Frequently a battle ends when a single head is taken by either side — the victors calling out, “Now you go home, and we will go home; and if you want to fight some other day, all right!” In this way battles are ended in an hour or so, and often in half an hour. However, they have battles lasting half a day, and ten or a dozen heads are taken. Seven pueblos of the lower Quiangan region went against the scattered groups of dwellings in the Banawi area of the upper Quiangan region in May, 1902. The invaders had seven guns, but the people of Banawi had more than sixty — a fact the invaders did not know until too late. However, they did not retire until they had lost a hundred and fifty heads. They annihilated one of the groups of the enemy, getting about fifty heads, and burned down the dwellings. This is by far the fiercest Igorot battle of which there is any memory, and its ferocity is largely due to firearms.

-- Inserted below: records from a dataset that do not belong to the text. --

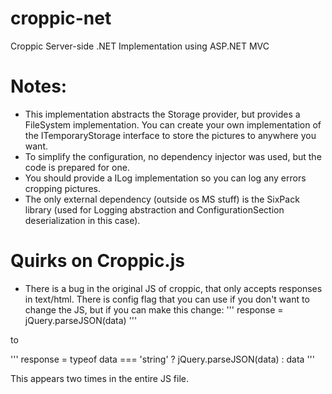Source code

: croppic-net
===========

Croppic Server-side .NET Implementation using ASP.NET MVC

Notes:
======

- This implementation abstracts the Storage provider, but provides a FileSystem implementation. You can create your own implementation of the ITemporaryStorage<TKey> interface to store the pictures to anywhere you want.
- To simplify the configuration, no dependency injector was used, but the code is prepared for one.
- You should provide a ILog implementation so you can log any errors cropping pictures.
- The only external dependency (outside os MS stuff) is the SixPack library (used for Logging abstraction and ConfigurationSection deserialization in this case).

Quirks on Croppic.js
====================

- There is a bug in the original JS of croppic, that only accepts responses in text/html. There is config flag that you can use if you don't want to change the JS, but if you can make this change:
'''
response = jQuery.parseJSON(data)
'''

to

'''
response = typeof data === 'string' ? jQuery.parseJSON(data) : data
'''

This appears two times in the entire JS file.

When a head has been taken the victor usually starts at once for his pueblo, without waiting for the further issue of the battle. He brings the head to his ato and it is put in a small funnel-shaped receptacle, called “sak-o’-long,” which is tied on a post in the stone court of the fawi. The entire ato joins in a ceremony for the day and night; it is called “se’-dak.” A dog or hog is killed, the greater part of which is eaten by the old men of the ato, while the younger men dance to the rhythmic beats of the gangsa. On the next day, “chao’-is,” a month’s ceremony, begins. About 7 o’clock in the morning the old men take the head to the river. There they build a fire and place the head beside it, while the other men of the ato dance about it for an hour. All then sit down on their haunches facing the river, and, as each throws a small pebble into the water he says, “Man-i’-su, hu! hu! hu! Tukukan!” — or the name of the pueblo from which the head was taken. This is to divert the battle-ax of their enemy from their own necks. The head is washed in the river by sousing it up and down by the hair; and the party returns to the fawi where the lower jaw is cut from the head, boiled to remove the flesh, and becomes a handle for the victor’s gangsa. In the evening the head is buried under the stones of the fawi.